China's Moonshot AI claims its model beats GPT-5, Claude Sonnet
What's the story
Chinese artificial intelligence (AI) start-up Moonshot AI has launched a new version of its open-source Kimi K2 model. The updated variant, dubbed Kimi K2 Thinking, has outperformed OpenAI's GPT-5 and Anthropic's Claude Sonnet 4.5 in several benchmarks. The Beijing-based company announced the launch on Thursday, making the model available through Kimi.com and its application programming interface (API).
Model performance
'Turning point in AI'
The researchers behind the Kimi model announced its new version on GitHub, highlighting that it has set "new records across benchmarks that assess reasoning, coding and agent capabilities." This achievement marks a major milestone in the AI industry as Chinese firms have closed the performance gap between their open-source models and those developed by US counterparts.
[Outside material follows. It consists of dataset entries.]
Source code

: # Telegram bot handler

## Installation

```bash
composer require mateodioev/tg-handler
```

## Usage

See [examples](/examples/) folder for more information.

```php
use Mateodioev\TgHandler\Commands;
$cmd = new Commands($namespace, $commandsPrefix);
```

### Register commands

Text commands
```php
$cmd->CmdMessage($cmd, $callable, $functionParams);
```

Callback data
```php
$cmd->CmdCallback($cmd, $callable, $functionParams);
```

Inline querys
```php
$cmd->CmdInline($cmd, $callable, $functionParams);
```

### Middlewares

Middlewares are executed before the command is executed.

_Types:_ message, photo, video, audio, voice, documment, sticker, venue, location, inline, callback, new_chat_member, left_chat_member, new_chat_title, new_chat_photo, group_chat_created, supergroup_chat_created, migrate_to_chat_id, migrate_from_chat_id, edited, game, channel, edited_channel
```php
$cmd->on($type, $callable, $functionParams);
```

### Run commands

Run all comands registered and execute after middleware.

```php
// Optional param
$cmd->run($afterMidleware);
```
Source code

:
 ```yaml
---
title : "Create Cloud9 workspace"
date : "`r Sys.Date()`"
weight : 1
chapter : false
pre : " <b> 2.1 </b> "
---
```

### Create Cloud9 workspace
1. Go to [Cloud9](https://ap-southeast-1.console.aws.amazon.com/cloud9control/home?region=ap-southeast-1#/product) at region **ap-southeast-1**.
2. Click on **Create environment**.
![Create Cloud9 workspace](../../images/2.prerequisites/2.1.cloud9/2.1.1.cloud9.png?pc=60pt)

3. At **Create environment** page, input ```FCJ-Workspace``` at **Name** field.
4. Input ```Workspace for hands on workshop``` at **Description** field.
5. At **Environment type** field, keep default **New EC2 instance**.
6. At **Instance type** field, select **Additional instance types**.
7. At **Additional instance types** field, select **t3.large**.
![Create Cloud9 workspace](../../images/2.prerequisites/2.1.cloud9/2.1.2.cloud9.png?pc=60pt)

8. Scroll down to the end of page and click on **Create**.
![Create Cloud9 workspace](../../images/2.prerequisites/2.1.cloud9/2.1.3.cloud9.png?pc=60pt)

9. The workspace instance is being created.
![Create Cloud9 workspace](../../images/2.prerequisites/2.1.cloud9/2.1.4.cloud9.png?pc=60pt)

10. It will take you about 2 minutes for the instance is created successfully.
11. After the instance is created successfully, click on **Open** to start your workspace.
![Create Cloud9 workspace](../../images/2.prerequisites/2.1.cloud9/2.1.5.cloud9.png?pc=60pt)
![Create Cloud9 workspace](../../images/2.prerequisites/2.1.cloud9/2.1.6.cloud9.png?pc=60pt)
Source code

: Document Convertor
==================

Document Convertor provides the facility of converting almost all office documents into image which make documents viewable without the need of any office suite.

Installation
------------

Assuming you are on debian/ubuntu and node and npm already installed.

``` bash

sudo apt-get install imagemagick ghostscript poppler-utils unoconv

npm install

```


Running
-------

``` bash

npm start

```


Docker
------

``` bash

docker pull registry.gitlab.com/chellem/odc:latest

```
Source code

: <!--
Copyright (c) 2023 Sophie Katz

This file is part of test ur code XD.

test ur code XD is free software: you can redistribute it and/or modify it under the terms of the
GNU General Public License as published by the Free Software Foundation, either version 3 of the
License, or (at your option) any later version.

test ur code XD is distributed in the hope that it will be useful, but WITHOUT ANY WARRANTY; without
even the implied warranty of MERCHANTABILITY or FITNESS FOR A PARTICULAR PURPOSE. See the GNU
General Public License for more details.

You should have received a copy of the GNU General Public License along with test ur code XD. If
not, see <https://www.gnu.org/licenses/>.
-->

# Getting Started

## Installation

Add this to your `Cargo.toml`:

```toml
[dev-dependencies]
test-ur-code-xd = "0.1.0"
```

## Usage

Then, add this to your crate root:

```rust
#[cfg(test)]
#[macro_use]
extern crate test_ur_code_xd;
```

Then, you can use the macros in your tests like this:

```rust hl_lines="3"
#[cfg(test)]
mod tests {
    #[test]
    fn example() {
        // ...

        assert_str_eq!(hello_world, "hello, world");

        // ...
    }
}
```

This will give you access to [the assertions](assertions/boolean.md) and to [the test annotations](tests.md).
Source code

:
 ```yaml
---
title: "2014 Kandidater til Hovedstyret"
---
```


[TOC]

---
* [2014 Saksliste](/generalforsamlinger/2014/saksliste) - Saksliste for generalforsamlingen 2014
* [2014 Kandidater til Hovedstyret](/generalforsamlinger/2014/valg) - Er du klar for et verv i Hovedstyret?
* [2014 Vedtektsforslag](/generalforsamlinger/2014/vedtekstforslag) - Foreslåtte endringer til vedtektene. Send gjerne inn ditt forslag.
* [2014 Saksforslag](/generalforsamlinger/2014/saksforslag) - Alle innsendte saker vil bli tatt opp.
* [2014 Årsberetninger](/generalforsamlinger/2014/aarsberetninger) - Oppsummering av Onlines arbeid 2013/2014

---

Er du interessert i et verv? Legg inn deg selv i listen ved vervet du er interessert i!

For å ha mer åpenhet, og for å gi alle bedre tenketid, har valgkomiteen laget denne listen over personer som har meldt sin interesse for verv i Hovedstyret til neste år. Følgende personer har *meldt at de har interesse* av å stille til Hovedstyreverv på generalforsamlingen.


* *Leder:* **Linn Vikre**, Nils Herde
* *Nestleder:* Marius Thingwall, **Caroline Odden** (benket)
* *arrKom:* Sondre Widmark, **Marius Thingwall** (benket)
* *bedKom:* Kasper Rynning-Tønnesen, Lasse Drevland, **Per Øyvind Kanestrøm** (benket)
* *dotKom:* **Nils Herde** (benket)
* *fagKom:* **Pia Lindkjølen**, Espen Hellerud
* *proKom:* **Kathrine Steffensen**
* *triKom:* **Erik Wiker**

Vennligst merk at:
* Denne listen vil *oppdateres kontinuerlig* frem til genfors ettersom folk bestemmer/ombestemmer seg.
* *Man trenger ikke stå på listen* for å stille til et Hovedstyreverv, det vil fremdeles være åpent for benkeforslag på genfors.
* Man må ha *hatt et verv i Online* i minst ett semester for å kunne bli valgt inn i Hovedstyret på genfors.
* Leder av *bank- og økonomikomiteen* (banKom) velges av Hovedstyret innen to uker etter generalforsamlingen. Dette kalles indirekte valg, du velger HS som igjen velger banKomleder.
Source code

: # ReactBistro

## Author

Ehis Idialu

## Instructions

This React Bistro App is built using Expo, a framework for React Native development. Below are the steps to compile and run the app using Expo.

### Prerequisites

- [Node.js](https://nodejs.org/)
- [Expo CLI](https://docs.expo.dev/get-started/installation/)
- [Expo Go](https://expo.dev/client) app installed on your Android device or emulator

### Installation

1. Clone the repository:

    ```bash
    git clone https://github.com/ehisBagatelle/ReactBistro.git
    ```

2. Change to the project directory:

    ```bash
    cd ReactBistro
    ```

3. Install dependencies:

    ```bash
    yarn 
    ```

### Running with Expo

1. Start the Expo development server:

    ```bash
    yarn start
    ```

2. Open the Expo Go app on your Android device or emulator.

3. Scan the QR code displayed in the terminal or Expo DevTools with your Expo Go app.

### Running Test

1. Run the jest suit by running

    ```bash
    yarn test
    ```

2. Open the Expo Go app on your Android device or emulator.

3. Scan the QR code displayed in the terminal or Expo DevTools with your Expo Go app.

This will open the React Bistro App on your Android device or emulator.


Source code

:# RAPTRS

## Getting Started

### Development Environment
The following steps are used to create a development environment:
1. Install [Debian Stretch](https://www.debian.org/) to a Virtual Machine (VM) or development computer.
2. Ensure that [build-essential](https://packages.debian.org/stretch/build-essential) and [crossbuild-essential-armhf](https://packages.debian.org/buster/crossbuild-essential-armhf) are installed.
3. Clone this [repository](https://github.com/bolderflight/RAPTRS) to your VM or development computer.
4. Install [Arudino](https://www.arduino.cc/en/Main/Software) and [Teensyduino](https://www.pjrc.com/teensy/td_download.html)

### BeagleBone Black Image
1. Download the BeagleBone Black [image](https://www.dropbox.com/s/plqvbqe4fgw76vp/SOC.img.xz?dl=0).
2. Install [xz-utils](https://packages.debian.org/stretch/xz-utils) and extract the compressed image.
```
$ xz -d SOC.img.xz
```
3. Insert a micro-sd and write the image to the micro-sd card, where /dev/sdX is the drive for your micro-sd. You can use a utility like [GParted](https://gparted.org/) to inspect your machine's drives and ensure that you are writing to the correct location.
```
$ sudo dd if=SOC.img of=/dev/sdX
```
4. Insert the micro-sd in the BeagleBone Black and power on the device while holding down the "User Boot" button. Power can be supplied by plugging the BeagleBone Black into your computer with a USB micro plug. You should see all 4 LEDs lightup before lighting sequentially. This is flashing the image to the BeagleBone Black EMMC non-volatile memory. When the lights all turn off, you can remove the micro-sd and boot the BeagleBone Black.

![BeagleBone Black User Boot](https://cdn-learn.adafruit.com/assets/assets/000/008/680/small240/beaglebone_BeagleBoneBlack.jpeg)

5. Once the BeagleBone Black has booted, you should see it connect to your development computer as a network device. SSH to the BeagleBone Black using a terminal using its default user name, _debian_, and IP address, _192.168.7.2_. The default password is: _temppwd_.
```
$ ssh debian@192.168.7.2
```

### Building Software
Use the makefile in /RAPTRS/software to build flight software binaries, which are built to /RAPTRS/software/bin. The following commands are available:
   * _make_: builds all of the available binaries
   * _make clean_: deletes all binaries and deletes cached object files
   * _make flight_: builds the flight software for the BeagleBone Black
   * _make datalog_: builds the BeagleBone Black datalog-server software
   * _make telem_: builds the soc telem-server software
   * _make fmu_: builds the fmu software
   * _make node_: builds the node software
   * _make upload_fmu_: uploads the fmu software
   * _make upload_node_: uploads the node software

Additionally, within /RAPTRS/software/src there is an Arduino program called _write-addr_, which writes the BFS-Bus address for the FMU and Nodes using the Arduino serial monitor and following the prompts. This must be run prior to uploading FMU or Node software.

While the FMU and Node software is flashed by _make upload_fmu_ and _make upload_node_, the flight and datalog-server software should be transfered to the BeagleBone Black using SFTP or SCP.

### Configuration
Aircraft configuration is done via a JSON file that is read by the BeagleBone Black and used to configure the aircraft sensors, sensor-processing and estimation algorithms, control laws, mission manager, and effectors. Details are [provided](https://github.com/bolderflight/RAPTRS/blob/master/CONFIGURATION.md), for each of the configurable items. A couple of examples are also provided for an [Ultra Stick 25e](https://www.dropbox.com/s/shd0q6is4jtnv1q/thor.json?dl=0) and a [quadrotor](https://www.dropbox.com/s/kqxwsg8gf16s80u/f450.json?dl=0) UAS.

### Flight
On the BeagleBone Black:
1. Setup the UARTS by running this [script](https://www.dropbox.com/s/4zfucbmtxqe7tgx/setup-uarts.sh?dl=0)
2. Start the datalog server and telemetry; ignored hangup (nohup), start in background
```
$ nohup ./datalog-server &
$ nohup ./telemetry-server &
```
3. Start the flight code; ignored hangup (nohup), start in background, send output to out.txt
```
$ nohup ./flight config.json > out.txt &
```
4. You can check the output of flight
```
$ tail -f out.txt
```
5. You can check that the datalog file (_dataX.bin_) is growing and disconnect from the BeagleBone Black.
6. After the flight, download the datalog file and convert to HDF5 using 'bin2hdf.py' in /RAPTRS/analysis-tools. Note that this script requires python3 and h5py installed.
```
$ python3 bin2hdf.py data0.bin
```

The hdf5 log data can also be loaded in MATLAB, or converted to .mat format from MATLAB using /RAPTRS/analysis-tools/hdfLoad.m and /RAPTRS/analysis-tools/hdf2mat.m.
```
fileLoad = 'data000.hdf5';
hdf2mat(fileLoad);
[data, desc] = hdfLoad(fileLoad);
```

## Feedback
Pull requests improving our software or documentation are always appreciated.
Deedy Das, a partner at Menlo Ventures, called this a "turning point in AI" and a "seminal moment."
Benchmark results
Kimi K2 Thinking scored 44.9% on Humanity's Last Exam
Kimi K2 Thinking has outperformed closed-source models such as GPT-5 and Claude Sonnet 4.5 on Humanity's Last Exam, a large language model (LLM) benchmark with 2,500 questions across various subjects. The new model scored an impressive 44.9% on the test, showcasing its advanced capabilities in reasoning and coding tasks.